Notice that we will use non-informative, i.e. large variance priors (so far?) in the following.

First implementations : stationary GEV setting

Metropolis-Hastlings

It is recommended to target an acceptance rate of around 0.25 when all components of $\theta$ are updated simultaneously, and 0.40 when the components are updated one at a time.

# Optimize Posterior Density Function to find starting values
fn <- function(par, data) -log_post0(par[1], par[2], par[3], data)
param <- c(mean(max_years$df$Max),log(sd(max_years$df$Max)), 0.1 )
# opt <- optim(param, fn, data = max_years$data, 
#              method="BFGS", hessian = TRUE)
opt <- nlm(fn, param, data = max_years$data,
           hessian=T, iterlim = 1e5) 
start1 <- opt$estimate
Sig <- solve(opt$hessian)
ev <- eigen( (2.4/sqrt(2))^2 * Sig)
varmat <- ev$vectors %*% diag(sqrt(ev$values)) %*% t(ev$vectors)

set.seed(100)
iter <- 
mh.mcmc1 <- MH_mcmc.own(start1, varmat %*% c(.36,.46,.57))
cat(paste("acceptance rate is   ", round(mh.mcmc1$mean.acc_rates,5 )))

chains.plotOwn(mh.mcmc1$out.chain)

We can visually verify that here, the posterior's components (=parameters) are update simultaneously, i.e. jumps occur at the same time. (there are of course still not of the same "size", this not veery visible here)

However, it seems OK. Chains are good, it mix well, and acceptance rate is around 0.25,.... Parameter space could seem quite correctly visited.
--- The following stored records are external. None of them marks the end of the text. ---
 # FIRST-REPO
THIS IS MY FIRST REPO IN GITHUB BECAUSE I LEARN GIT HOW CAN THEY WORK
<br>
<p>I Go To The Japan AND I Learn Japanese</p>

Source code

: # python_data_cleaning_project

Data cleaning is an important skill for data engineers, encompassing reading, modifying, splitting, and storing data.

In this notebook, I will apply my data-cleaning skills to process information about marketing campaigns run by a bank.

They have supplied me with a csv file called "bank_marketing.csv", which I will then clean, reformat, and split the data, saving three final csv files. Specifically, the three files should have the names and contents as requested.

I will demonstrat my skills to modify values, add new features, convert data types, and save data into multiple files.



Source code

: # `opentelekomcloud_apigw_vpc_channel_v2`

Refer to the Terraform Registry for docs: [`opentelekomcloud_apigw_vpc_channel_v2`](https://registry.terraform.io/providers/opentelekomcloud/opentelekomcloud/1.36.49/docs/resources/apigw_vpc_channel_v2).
Beware: add Burn-in should be more prudent. We will handle that in the following.

GIBBS sampler

set.seed(100)
iter <- 2000
gibb1 <- gibbs_mcmc.own(start1, iter = iter) # Same starting point as MH 

cat("acceptance rates are ")
round(gibb1$mean.acc_rates, 5 )

# Do not forget Burn in period (We will make it inside function in  following)
burn <- iter/4  # Tune value

gibb1$out.chain <- gibb1$out.chain[-(1:burn),]
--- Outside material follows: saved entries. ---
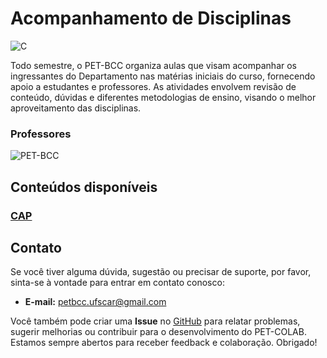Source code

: # Acompanhamento de Disciplinas

![C](https://img.shields.io/badge/c-DD0031.svg?style=for-the-badge&logo=c%2B%2B&logoColor=white)

Todo semestre, o PET-BCC organiza aulas que visam acompanhar os ingressantes do Departamento nas matérias iniciais do curso, fornecendo apoio a estudantes e professores. As atividades envolvem revisão de conteúdo, dúvidas e diferentes metodologias de ensino, visando o melhor aproveitamento das disciplinas.

### Professores 
![PET-BCC](https://img.shields.io/badge/PET--BCC-%2300599C.svg?style=for-the-badge&logo=GoogleScholar&logoColor=white)

## Conteúdos disponíveis

### [CAP]()


## Contato

Se você tiver alguma dúvida, sugestão ou precisar de suporte, por favor, sinta-se à vontade para entrar em contato conosco:

- **E-mail:** petbcc.ufscar@gmail.com

Você também pode criar uma **Issue** no [GitHub](https://github.com/petbccufscar/pet-colab/issues) para relatar problemas, sugerir melhorias ou contribuir para o desenvolvimento do PET-COLAB. Estamos sempre abertos para receber feedback e colaboração. Obrigado!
chains.plotOwn(gibb1$out.chain)

Here, we can first verify by eyes that the parameters are updated independently, that is one at time. It means that we generate different proposals for each parameter's update, see above $\texttt{gibbs_mcmc.own()}$.

Chains seem well stationnary. Acceptance rates are good too. This is, again, managed by a tuning of the proposal's variance , made by trial-and-error (so far).

For example, we could then see what rough estimate this would yield. We averaged the value over the chains, and compare it with those obtained by the same frequentist method (GEV)

param_gibbs <- apply(gibb1$out.chain[,1:3], 2, mean) # Average over the (3) generated chains
param_gibbs["logsig"] <- exp(param_gibbs["logsig"] ) 

frame <- data.frame(Bayesian = param_gibbs, 'Frequentist(mle)' = gev_fit$mle)
row.names(frame) = c("$\\mu \\ $", "$\\sigma \\quad$", "$\\xi \\quad$")
knitr::kable(frame, align = 'l')

These estimates are very close (...)

However, we will now consider our last model, by adding the significant linear trend, and then we will do all the (convergence) diagnostics needed before making any inference.

Gibbs Sampler with Nonstationarity (GEV, linear trend)

From now, this will be our final model ! We will then "expand" a bit more.

1. We optimize log-posterior to retrieve (good) starting values from it

data <- max_years$data


fn <- function(par, data) -log_post1(par[1], par[2], par[3],
                                        par[4], data)
param <- c(mean(max_years$df$Max), 0, log(sd(max_years$df$Max)), -0.1 )
opt <- optim(param, fn, data = max_years$data,
             method = "BFGS", hessian = T)
cat(paste("Optimized starting values are : \n")) 
print <- opt$par
names(print) <- c("mu", "mu1", "logsig", "xi")
print

However, we will run several chains with this algorithms to improve convergence properties. Hence, we will have several starting values. These starting values will thus be put inside a random generator of starting starting values $\Longrightarrow\downarrow$

2. Choose several sets of Starting Values randomly :

This enables to run several different chains. This will be useful for further assesment of the convergence. These sets of starting values must be (over)dispersed to ensure the visit of the whole parameter space. Note that these have to be (re)tuned.

set.seed(100)
start <- list() ; k <- 1 # Put them on a list
while(k < 5) { # starting value is randomly selected from a distribution
  # that is overdispersed relative to the target
  sv <- as.numeric(rmvnorm(1, opt$par, 50 * solve(opt$hessian)))
  svlp <- log_post1(sv[1], sv[2], sv[3], sv[4], max_years$data)
  #print(svlp)
  if(is.finite(svlp)) {
    start[[k]] <- sv
    names(start[[k]]) <- c("mu", "mu1", "logsig", "xi")
    k <- k + 1
  }
}
knitr::kable(matrix(unlist(start), ncol = 4, byrow = T, dimnames = list(c("start[[1]]", "start[[2]]", "start[[3]]", "start[[4]]"), c("$\\mu \\ $","$\\mu_{trend}$", "$\\sigma$", "$\\xi$"))), align = "c")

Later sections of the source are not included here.